What If the Truth Was Never the Point?
- Chris Monnette
- 6 minutes ago
- 5 min read
How Meaning, Memory, and Belief Shape Our Lives

I am well into the second draft of my novel, and I have found something surprising happening. Something I did not expect.
I spent three or four months planning the story before I ever wrote the first word. I developed the characters, built the plot, and laid out the structure. It was clear in my mind where the story was going before I typed the first word.
Now, eighteen months into the project, the characters, who were once little more than words in an outline, suddenly feel real, with their own thoughts, beliefs, and motivations. As odd as it may sound, they are now telling me where the story is going. Sure, I can ignore them and force my will. I am, after all, the one with the fingers on the keyboard. But I have this strange sense that they know the real story better than I do.
At the center of the novel lies a question I had not intended: does the objective truth of an event matter as much as the meaning we assign to it afterward?
The story begins with two teenagers, each struggling to find his way in the world, and their interpretations of an event that shapes both of their futures. When I began writing this story, I had a very clear understanding of what happened that night. Yet here I am, a year and a half later, realizing that I did not know the truth nearly as well as I thought I did.

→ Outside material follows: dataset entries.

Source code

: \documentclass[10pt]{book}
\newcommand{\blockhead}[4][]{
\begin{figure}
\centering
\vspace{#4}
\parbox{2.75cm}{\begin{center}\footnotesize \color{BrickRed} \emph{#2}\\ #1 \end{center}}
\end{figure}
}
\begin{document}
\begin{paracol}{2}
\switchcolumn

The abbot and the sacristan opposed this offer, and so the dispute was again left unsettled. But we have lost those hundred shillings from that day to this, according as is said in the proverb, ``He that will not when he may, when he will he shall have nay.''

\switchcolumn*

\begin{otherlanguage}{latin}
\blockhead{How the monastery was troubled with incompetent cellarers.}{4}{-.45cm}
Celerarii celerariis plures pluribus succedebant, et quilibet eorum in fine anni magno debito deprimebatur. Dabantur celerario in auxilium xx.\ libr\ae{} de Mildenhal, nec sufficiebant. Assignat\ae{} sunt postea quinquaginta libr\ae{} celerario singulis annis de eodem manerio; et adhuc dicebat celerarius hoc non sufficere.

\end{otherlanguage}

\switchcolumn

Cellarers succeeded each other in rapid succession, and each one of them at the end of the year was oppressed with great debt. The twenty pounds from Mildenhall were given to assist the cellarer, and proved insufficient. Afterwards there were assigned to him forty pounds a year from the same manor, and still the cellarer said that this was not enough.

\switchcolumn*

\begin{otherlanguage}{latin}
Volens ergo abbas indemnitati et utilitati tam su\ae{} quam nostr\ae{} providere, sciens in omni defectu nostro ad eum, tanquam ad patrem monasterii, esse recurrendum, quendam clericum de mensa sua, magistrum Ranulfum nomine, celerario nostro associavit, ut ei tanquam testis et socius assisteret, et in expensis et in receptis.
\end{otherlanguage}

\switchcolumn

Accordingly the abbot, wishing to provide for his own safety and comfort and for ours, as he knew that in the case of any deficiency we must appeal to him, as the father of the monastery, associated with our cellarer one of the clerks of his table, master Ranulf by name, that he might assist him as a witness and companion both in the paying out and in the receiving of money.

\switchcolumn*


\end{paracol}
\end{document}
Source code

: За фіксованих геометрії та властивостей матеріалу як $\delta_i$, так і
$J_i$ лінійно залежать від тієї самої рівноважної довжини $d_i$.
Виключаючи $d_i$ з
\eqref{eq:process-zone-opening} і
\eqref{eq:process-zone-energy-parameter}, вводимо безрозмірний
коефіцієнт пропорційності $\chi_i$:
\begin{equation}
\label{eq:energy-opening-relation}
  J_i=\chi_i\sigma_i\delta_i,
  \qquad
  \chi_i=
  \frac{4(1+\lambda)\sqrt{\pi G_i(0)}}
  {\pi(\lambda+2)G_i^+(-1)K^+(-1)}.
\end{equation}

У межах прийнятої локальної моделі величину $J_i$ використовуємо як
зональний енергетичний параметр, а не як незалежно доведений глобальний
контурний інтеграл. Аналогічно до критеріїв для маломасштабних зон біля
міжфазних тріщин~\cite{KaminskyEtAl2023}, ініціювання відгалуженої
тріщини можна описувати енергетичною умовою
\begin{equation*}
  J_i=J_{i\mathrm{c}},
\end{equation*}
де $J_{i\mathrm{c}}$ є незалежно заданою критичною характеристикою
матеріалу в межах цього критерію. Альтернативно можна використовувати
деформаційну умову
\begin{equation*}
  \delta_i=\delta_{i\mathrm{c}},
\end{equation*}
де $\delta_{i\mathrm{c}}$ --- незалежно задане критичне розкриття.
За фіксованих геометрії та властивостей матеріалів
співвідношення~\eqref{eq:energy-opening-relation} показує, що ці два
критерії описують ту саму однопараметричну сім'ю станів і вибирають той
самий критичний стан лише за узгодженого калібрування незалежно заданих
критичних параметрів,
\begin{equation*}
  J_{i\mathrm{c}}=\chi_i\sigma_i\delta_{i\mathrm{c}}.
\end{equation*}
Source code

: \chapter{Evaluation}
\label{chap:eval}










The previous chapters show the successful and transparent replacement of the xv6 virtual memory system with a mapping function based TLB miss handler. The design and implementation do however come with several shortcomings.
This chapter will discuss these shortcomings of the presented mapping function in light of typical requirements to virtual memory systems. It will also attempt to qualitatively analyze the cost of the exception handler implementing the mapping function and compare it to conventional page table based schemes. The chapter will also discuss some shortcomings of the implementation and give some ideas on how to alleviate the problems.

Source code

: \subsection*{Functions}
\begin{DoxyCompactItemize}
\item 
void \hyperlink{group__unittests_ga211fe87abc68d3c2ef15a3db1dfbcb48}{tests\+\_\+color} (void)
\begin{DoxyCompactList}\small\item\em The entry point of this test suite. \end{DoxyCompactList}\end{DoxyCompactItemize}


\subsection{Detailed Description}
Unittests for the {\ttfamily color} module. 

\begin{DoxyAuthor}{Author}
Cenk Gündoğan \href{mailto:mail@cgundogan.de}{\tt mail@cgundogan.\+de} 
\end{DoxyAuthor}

How can that be, I have asked myself. But when I go back and read what I wrote in that pivotal first scene, I can suddenly see the ambiguity I had unintentionally woven into the narrative.
The more I sit with it, the more I realize that ambiguity may be the truth. Not because there are no facts, but because human beings are rarely as clear, certain, or consistent as we want them to be. Especially in moments of pain.
My two central characters, now in middle age, still have a long way to go, so I will leave their story for another day. But regardless of where this novel takes me, it is already teaching me that what we believe about the defining moments in our lives often matters far more than what actually happened.
And perhaps that is not only true of the defining moments. Maybe it is equally true of the ordinary ones as well.
I think most of us would agree that two people can experience the same event and walk away with completely different perspectives on what happened and what it meant. Those different interpretations can shape everything that follows. They can influence relationships, fears, regrets, and even a person's sense of self for years.
In an earlier essay, The Mirror is Curved, I wrote that "I am what I think," and I am beginning to realize how true that may be.
Because if our thoughts shape our interpretations, and our interpretations shape our beliefs, then those beliefs begin to shape our identity. We start to see ourselves, other people, and the world through a lens that can become so familiar we no longer recognize it as only one possible version of reality.
I think this is an important understanding in the polarized world we live in these days. It is so easy to attribute motive to a behavior. To judge someone for what we think they meant rather than invest the energy to ask, or if that is not possible, to ask ourselves: what else might that mean?
I was reminded of this recently when I posted online about a prayer from Pete Hegseth that called for violence against those who "deserve no mercy." The words made me sick. Some like-minded friends echoed my reaction, but another person saw strength and righteousness in them. We looked at the same words and came away with entirely different meanings.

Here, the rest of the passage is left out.